One way to avoid emotional attachments, overconfidence and excessive greed is to adjust your investment portfolio annually. This not only has the benefit of realizing gains by selling investments which had good runs but it also minimizes losses by eliminating under performing financial assets.

9. Following Others

It is never a good idea to follow the herd when making investment decisions. If everyone is jumping on the investment bandwagon then there is bound to be speculation which leads to bubbles. If you already own an investment which is having a tremendous run, sell before everyone realizes it is overpriced and the bottom falls out.

10. Going It Alone

Purchasing investments like Certificates of Deposit and money market funds can be done by most individuals. Higher-end investments like stocks, bonds, options and futures should only be considered for advanced investors and even then it can be beneficial to work with an investment professional.
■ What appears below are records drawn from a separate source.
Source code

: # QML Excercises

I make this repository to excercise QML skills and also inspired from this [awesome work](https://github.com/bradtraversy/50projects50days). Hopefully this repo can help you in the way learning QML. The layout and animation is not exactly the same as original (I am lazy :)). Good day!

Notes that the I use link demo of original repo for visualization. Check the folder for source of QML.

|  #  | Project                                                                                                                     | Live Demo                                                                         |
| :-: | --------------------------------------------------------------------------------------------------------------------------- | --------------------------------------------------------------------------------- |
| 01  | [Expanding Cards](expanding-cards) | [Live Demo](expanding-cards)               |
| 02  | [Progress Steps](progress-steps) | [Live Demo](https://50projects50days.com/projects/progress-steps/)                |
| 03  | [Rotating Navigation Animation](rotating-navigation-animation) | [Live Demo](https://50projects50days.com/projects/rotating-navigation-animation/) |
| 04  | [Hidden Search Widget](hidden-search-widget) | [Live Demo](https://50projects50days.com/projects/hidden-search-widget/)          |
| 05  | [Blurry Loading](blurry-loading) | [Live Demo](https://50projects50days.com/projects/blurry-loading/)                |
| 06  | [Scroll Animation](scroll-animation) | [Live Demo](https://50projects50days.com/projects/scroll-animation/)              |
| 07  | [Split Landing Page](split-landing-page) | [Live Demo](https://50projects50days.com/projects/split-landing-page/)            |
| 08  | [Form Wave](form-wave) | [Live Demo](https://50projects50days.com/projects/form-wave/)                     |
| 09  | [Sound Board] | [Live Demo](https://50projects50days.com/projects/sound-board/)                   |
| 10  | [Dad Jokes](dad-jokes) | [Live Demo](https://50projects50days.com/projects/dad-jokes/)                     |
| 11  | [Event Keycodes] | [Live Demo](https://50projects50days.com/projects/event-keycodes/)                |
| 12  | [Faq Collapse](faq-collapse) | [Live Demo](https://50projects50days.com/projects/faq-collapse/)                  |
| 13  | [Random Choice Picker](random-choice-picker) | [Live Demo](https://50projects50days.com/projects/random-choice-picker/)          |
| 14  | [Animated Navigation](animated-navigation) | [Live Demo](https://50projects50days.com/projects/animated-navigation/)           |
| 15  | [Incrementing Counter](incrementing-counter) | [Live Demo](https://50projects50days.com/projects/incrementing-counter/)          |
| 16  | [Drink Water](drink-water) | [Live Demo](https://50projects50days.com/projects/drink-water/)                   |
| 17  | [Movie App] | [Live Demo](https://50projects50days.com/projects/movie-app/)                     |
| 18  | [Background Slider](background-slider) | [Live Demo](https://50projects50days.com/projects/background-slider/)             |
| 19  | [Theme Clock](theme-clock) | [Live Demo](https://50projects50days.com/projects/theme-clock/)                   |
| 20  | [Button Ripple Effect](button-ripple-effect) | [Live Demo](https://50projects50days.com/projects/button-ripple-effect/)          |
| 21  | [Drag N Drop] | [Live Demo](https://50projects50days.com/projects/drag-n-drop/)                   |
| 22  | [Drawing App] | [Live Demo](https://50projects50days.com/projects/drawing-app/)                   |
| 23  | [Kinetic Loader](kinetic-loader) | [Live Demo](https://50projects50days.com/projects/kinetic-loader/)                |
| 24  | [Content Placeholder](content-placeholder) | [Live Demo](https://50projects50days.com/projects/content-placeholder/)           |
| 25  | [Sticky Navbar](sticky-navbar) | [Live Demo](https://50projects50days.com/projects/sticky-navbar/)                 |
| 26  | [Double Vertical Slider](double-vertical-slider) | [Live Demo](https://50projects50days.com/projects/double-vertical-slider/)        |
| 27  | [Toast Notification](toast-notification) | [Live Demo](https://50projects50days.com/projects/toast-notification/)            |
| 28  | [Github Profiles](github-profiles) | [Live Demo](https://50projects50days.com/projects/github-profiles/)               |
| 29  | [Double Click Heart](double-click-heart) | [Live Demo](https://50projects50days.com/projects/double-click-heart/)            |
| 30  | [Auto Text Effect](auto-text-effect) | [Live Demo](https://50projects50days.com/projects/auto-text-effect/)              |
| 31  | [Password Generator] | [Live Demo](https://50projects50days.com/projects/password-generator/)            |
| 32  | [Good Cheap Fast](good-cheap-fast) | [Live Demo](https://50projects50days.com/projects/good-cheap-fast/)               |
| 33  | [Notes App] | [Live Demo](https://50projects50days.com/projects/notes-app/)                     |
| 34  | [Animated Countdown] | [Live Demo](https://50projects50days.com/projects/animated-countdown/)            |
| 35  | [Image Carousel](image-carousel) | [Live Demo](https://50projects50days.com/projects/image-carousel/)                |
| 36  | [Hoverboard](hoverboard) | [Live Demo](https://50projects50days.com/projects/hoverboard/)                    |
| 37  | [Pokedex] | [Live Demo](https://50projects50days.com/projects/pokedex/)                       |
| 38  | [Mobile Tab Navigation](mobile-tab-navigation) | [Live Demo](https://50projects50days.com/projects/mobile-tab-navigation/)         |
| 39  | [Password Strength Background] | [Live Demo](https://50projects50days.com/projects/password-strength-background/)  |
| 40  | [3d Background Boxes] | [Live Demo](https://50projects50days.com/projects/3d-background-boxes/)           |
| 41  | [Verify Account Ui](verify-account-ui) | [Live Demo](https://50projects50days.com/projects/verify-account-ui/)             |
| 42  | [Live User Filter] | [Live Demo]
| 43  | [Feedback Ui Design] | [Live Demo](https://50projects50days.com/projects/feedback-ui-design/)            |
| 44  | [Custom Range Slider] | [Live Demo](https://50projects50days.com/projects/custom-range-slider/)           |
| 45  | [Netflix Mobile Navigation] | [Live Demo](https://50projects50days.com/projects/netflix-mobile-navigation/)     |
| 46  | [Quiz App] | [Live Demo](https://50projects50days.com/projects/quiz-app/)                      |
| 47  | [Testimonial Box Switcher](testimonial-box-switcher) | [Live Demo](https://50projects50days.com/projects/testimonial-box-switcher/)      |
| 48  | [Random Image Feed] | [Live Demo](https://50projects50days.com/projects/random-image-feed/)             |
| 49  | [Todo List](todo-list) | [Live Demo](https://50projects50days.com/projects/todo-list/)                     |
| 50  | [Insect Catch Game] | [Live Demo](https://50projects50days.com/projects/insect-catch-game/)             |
There will always be someone who knows more than you so instead of risking your financial future meet with certified professionals if you have questions or need guidance.

11. Taking Too Much Risk

Placing your entire nest egg into a single stock or purchasing commodities futures and options is likely to be too risky for most investors. People do this but it isn't recommended and is incredibly risky should something go wrong. Investors have been known to lose everything by placing a bad bet on a sure thing only to have it not go as planned.

12. Not Taking Enough Risk

The flip side however is no better when it comes to risk. Individuals which have hundreds of thousands of dollars in a savings account or money market fund are actually losing money. The yield on these accounts are normally less than inflation and therefore lose value over time. Be sure to take some risk otherwise you may find yourself worse off in retirement by outliving your savings.